• Exercise details:
Copy exactly the lines of the data below that run from the line holding "- ✅ Added backup/restore functionality" through the line holding "- Player structure", both ends included.

• Plain-text document sources:
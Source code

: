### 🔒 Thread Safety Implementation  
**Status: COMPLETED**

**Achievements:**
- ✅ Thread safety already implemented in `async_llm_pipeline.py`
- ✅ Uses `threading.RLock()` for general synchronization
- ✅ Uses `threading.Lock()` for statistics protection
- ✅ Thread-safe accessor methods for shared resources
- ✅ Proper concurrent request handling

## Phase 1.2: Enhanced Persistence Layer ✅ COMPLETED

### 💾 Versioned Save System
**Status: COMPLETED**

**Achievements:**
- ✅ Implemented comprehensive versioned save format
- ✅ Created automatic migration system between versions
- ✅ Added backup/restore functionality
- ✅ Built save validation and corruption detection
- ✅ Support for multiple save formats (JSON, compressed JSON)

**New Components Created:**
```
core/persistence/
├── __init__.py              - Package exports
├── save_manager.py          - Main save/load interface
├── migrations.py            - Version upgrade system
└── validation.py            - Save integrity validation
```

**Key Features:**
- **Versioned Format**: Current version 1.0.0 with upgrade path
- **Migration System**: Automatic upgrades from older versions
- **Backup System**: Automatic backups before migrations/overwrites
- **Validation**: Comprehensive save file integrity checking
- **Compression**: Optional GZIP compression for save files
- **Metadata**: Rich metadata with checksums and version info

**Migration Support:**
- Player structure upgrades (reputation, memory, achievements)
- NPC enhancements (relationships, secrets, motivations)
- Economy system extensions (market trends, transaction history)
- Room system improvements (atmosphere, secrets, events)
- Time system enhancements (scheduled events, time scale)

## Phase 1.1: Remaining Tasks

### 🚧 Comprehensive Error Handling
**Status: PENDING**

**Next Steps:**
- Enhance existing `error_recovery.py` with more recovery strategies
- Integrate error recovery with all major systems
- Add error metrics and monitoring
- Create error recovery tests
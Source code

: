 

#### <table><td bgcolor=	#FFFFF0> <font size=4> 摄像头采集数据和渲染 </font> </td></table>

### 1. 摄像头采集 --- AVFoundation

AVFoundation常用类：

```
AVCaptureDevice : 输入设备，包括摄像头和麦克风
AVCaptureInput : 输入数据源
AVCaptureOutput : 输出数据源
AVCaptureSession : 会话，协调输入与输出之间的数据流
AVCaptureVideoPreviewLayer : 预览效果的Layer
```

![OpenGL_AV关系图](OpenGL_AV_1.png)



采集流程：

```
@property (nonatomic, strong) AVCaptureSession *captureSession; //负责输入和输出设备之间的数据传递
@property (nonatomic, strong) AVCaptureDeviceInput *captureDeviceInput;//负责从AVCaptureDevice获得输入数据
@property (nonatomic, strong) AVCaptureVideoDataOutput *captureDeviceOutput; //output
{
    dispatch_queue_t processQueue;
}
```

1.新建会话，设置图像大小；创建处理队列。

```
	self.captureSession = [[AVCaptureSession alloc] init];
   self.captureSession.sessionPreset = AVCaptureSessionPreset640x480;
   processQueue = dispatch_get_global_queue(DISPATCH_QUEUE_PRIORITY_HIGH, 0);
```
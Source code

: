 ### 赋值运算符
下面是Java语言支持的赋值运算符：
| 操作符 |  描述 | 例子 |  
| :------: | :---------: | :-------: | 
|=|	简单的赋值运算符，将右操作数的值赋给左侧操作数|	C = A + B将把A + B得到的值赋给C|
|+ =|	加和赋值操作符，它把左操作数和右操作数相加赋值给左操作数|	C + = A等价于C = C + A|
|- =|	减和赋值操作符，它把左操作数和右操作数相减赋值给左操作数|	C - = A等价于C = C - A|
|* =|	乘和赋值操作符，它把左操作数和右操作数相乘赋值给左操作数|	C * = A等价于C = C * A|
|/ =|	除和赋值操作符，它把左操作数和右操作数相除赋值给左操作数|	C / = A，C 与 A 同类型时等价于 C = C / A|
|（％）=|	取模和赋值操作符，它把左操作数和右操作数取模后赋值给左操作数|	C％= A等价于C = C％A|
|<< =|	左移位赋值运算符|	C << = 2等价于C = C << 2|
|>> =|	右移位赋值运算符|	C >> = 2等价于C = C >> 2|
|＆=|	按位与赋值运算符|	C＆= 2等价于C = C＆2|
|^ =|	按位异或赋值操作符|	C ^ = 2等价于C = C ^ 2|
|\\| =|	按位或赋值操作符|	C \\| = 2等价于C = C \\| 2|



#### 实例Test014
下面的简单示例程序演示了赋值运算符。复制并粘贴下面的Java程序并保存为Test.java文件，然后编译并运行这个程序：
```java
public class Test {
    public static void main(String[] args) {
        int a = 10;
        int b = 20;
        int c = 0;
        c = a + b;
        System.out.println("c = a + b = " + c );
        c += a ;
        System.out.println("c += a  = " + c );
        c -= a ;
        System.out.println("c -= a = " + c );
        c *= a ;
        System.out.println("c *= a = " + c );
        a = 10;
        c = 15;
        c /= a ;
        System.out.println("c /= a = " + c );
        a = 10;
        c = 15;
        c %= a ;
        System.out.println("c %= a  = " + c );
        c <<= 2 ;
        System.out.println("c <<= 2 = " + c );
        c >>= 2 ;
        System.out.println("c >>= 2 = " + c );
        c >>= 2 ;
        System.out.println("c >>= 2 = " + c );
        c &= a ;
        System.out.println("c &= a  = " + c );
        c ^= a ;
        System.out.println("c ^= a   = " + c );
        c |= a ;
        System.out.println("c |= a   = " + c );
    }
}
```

• Task output:
- ✅ Added backup/restore functionality
- ✅ Built save validation and corruption detection
- ✅ Support for multiple save formats (JSON, compressed JSON)

**New Components Created:**
```
core/persistence/
├── __init__.py              - Package exports
├── save_manager.py          - Main save/load interface
├── migrations.py            - Version upgrade system
└── validation.py            - Save integrity validation
```

**Key Features:**
- **Versioned Format**: Current version 1.0.0 with upgrade path
- **Migration System**: Automatic upgrades from older versions
- **Backup System**: Automatic backups before migrations/overwrites
- **Validation**: Comprehensive save file integrity checking
- **Compression**: Optional GZIP compression for save files
- **Metadata**: Rich metadata with checksums and version info

**Migration Support:**
- Player structure upgrades (reputation, memory, achievements)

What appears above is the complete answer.